Saturday’s Theme Music

Mood: impetuous

We’re here until we’re not.

Slipperday, October 28, 2023, skated into Ashlandia, where people walk carefully in the shadows, wary that their feet will find ice and take them down. Spiky clumps of green grass stand tall, sprayed white, and stiff with cold. A wind keen with an icy edge lashes the house. It’s 31 F outside but no fear; sunshine is lifting over the trees and mountains. Soon the sun will gain enough elevation to pump some heat into the moment. We’ll be sizzling in the mid-50s F by the mid afternoon.
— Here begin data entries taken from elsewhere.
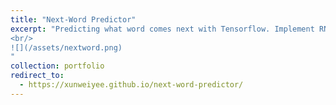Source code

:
 ```yaml
---
title: "Next-Word Predictor"
excerpt: "Predicting what word comes next with Tensorflow. Implement RNN and LSTM to develope four models of various languages.
<br/>
![](/assets/nextword.png)
"
collection: portfolio
redirect_to:
  - https://xunweiyee.github.io/next-word-predictor/
---
```

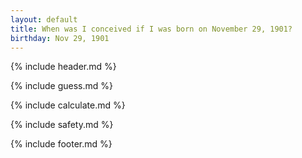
 ```yaml
---
layout: default
title: When was I conceived if I was born on November 29, 1901?
birthday: Nov 29, 1901
---
```


{% include header.md %}

{% include guess.md %}

{% include calculate.md %}

{% include safety.md %}

{% include footer.md %}



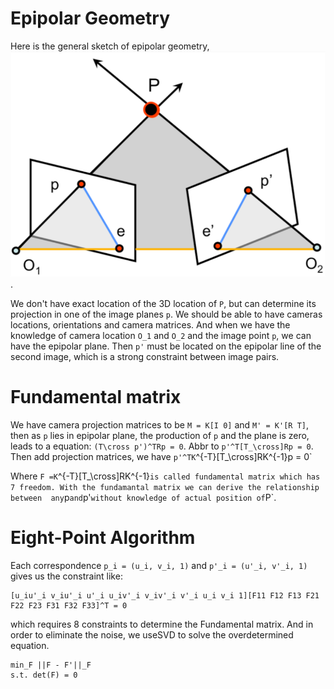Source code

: # Epipolar Geometry
Here is the general sketch of epipolar geometry, 
![Epipolar](https://raw.githubusercontent.com/3DMBDP/3D_Drone_Reconstruction/master/usr/XINGGAO/img/epipolar.png). 

We don't have exact location of the 3D location of `P`, but can determine its projection in one of the image planes `p`. We should be able 
to have cameras locations, orientations and camera matrices. And when we have the knowledge of camera location `O_1` and `O_2` and the
image point `p`, we can have the epipolar plane. Then `p'` must be located on the epipolar line of the second image, which is a strong constraint 
between image pairs.

# Fundamental matrix
We have camera projection matrices to be `M = K[I 0]` and `M' = K'[R T]`, then as `p` lies in epipolar plane, the production of `p` and the plane 
is zero, leads to a equation: `(T\cross p')^TRp = 0`. Abbr to `p'^T[T_\cross]Rp = 0`. Then add projection matrices, we have `p'^TK`^{-T}[T_\cross]RK^{-1}p = 0`

Where `F =K`^{-T}[T_\cross]RK^{-1}` is called fundamental matrix which has 7 freedom. With the fundamantal matrix we can derive the relationship between 
any `p` and `p'` without knowledge of actual position of `P`.

# Eight-Point Algorithm
Each correspondence `p_i = (u_i, v_i, 1)` and `p'_i = (u'_i, v'_i, 1)` gives us the constraint like:
```
[u_iu'_i v_iu'_i u'_i u_iv'_i v_iv'_i v'_i u_i v_i 1][F11 F12 F13 F21 F22 F23 F31 F32 F33]^T = 0
```
which requires 8 constraints to determine the Fundamental matrix. And in order to eliminate the noise, we useSVD to solve the overdetermined equation.
```
min_F ||F - F'||_F
s.t. det(F) = 0
```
Warmer weather is on the way. November’s early days next week will take us into the mid to upper sixties as autumn entertains a last hurrah before December flexes in. All we can do is watch and adjust, and brace for holidays.

I have “Burning Down the House” by Talking Heads ringing out in the morning mental music stream (Trademark burning). The Neurons put it in there after a convo with friends and general remarks made about GOP intentions. Some thought they were burning down the house, others posited they were burning down the government, burning down the country, burning down the world, through their calculated disinterest, continuing efforts to manufacture and stoke divisions and fears.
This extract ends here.